Kadir artık Tamer’in bu halinden bıkmış ve bir şeyler öğrenmeyi kafasına koymuştu.Bir kez daha dürttü onu.’’Sana diyorum.Ne için hiç bir şey söylemiyorsun ? Sana yardım etmeye çalış..’’ Tamer’in kendini dinlemediğini fark edince ona daha da yaklaştı ve yüksek bir ses tonuyla ‘’ Bu halin senden başka kimseye zarar vermiyor.Kendini yıpratıyorsun.Beni iyi dinle.Sen ve şu özel sorunların…Hiç ama hiçbiri umurum da değil.Sadece araştırmayı düşünüyorum.Ve bu halde bizi de deney süresini de olumsuz etkiliyorsun…’’ Biranda anlamsız bir öfkeye kapılmış oldukça sinirli bir şekilde ‘’ Hemen,çabuk,en kısa zamanda kendi topla.Bunu bir arkadaşın olarak değil senden üst kademedeki biri olarak emr ediyorum.’’ Diyerek Tamer’in kendini toparlamasını artık bazı konularda değişmesini sağlamaya çalışıyordu.Ama öfkesi numara değildi.Cümlesini bile düzgün kuramamıştı.Belki bir şeye kızmış belki de şuan için Tamer’e gerçekten sinirlenmişti.Ama bunların hiçbiri Tamer’i etkilememişti…
Kadir’in bağırarak söylediği bütün şeyler ve onu resmen tehdit etmesi Tamer’in hal ve hareketlerinde en ufak bir değişime sebep olmamıştı.En azından o an için.Ama kendisinin bu çıkış karşısında bir cevap vermesi gerektiğini biliyordu.Bir an için donuk bakışlarını Kadir’in üzerinde tuttuktan sonra ondan daha hiddetli bir şekilde ‘’Hiçbiriniz veyahut hiçbir şey umurum da değil.Ne düşündüğüm ya da ne halde olduğum da hiçbiriniz ilgilendirmez.Ve emin ol Kadir,beni bu şekilde korkutamazsın.’’ dedi ve bir sarhoş gibi masadan masaya çarparak lokantayı terk etti…

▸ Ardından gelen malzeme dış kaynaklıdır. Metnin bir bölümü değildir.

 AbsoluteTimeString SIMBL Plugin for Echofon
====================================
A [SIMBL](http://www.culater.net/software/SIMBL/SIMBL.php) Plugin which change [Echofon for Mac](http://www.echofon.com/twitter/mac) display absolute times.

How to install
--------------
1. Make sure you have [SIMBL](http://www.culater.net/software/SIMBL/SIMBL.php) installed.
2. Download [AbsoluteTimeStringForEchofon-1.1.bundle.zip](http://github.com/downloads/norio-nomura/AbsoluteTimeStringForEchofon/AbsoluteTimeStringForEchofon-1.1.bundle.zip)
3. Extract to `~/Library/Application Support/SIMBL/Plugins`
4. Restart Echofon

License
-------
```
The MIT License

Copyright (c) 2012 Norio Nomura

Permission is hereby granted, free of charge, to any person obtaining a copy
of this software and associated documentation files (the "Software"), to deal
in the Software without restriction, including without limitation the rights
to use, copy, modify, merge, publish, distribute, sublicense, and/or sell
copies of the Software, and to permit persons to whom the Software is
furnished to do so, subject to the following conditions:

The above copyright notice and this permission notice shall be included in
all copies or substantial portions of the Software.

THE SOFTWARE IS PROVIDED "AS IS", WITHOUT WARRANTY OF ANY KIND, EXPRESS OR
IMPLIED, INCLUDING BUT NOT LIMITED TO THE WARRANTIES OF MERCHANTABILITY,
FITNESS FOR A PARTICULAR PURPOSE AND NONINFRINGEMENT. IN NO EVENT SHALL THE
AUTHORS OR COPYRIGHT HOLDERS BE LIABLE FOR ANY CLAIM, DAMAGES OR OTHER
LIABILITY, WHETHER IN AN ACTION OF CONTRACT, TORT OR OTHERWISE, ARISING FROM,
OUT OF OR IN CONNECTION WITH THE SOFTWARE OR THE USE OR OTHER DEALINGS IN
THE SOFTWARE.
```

Bu çıkış karşısında oldukça şaşıran Kadir ne söyleyeceğini bilemeden dona kalmıştı.Kısa bir süre o şekilde kaldıktan sonra Cemal’e ‘’Bu adamı anlamıyorum.Çok çok tuhaf biri’’ dedi parmağında ki yüzükle oynarken.Cemal’de onu onaylarcasına kafasını salladı.Tayfun’da bunun üzerine ‘’Anlaşılmaz biri.Ve bir derdi olduğunda hiç çekilmiyor’’Diyerek onları onayladığını belirtti.Kısa bir süre daha bu konu hakkında konuştuktan sonra hep birlikte lokantadan çıktılar…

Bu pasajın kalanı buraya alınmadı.